È questa infatti una delle possibilità con cui performa il Giacomo Cuticchio Ensemble che ha presentato in anteprima lo scorso 16 febbraio al Teatro di Santa Marta dell’Università Ca’ Foscari di Venezia, laboratorio di giovani scritture sceniche alla prova col palco, l’inedita Rapsodia fantastica, una suite che riassume (sinesteticamente) un intero ciclo di rappresentazioni dell’opra facendo da colonna sonora al video-documentario di Chiara Andrich sul noto teatro di figura siciliano.

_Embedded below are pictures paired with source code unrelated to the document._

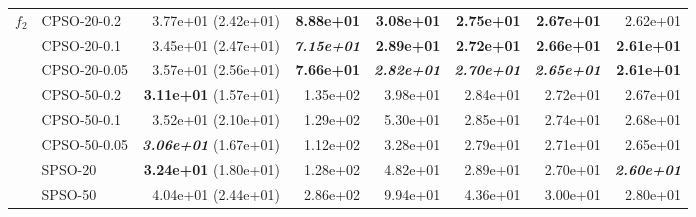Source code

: \documentclass[a4paper,twoside]{article}
\begin{document}
\begin{table}
\begin{tabular}{|| l | l | r | r | r | r | r | r ||}
$f_2$   &  CPSO-20-0.2    &  3.77e+01 (2.42e+01)               &  {\bf 8.88e+01}         &  {\bf 3.08e+01}         &  {\bf 2.75e+01}         &  {\bf 2.67e+01}         &  2.62e+01  \\
    \cline{2-8} 
        &  CPSO-20-0.1    &  3.45e+01 (2.47e+01)               &  {\bf \emph{7.15e+01}}  &  {\bf 2.89e+01}         &  {\bf 2.72e+01}         &  {\bf 2.66e+01}         &  {\bf 2.61e+01}  \\
    \cline{2-8}
        &  CPSO-20-0.05   &  3.57e+01 (2.56e+01)               &  {\bf 7.66e+01}         &  {\bf \emph{2.82e+01}}  &  {\bf \emph{2.70e+01}}  &  {\bf \emph{2.65e+01}}  &  {\bf 2.61e+01} \\
    \cline{2-8}
        &  CPSO-50-0.2    &  {\bf 3.11e+01} (1.57e+01)         &  1.35e+02               &  3.98e+01               &  2.84e+01               &  2.72e+01               &  2.67e+01 \\
    \cline{2-8}
        &  CPSO-50-0.1    &  3.52e+01 (2.10e+01)               &  1.29e+02               &  5.30e+01               &  2.85e+01               &  2.74e+01               &  2.68e+01 \\
    \cline{2-8}
        &  CPSO-50-0.05   &  {\bf \emph{3.06e+01}} (1.67e+01)  &  1.12e+02               &  3.28e+01               &  2.79e+01               &  2.71e+01               &  2.65e+01 \\
\hline \hline
        &  SPSO-20        &  {\bf 3.24e+01} (1.80e+01)         &  1.28e+02               &  4.82e+01               &  2.89e+01               &  2.70e+01               &  {\bf \emph{2.60e+01}} \\
    \cline{2-8} 
        &  SPSO-50        &  4.04e+01 (2.44e+01)               &  2.86e+02               &  9.94e+01               &  4.36e+01               &  3.00e+01               &  2.80e+01 \\

\hline \hline \hline


\end{tabular}
\end{table}
\end{document}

Giacomo compone, suona il pianoforte e dirige il suo organico ma in altre occasioni manovra i pupi, a vista o dietro le quinte, lasciando ai compagni la partitura musicale da interpretare. E la scorsa sera ha offerto un concerto che era musica per gli occhi: oltre alla già citata Rapsodia anche Quaderno di danze e battaglie dell’Opera dei Pupi, in cinque quadri, che scandisce le diverse fasi del racconto dell’opra riproponendone anche le dinamiche. Come in taluni passaggi della narrazione il cuntista evoca una metrica e un ritmo che restituisce plasticamente il movimento scenico, le qualità visive, la partitura sonora di singolar tenzoni, battaglie, investiture e cortei, così la musica di Giacomo, appassionatamente eseguita dal suo Ensemble, traduce musicalmente queste qualità compositive: “i ritmi – spiega Giacomo – sono sostanzialmente importati dai passi delle marionette (binari o ternari), legati alle loro qualità meccaniche. Ma ci sono anche i ritmi del battito del piede e dello zoccolo dell’oprante al momento dei duelli. La battaglia fra due principi ha il ritmo dello squadrone in sette, quelle campali invece sono in tre. Nei Quaderni ho anche pensato ad un movimento più lungo per rilassare i nervi e l’orecchio dalle scene aspre dei duelli, proprio perché richiedono molta attenzione per lo spettatore alle strutture musicali. Si tratta in questo caso di una sorta di love song, per così dire. Ma non sto troppo attento alle forme musicali in sé, ciò da cui parto e su cui lavoro è il suono che mi conduce al ritmo”.
La scelta dei timbri è infatti del tutto “irregolare”: un corno inglese (Mauro Vivona), due violoncelli (Francesco Biscari, Alessio Pianelli), il sax soprano e tenore (Nicola Mogavero), il pianoforte, strumenti usati al limite della loro identità timbrica ed esecutiva, secondo un uso percussivo e ripetitivo all’insegna del miglior minimalismo: “Philip Glass, Steve Reich, Meredith Monk, Michael Nyman sono astri di riferimento nel mio immaginario musicale accanto alla musica barocca”, rispetto alla quale risaltano immediatamente le affinità.
Un minimalismo, una serialità e ripetizione che richiamano il movimento meccanico della marionette, con la loro attitudine marziale, rigorosa e plastica, impersonale ma efficace, che ha segnato, come è noto, tutta la rifondazione teatrale del secolo scorso.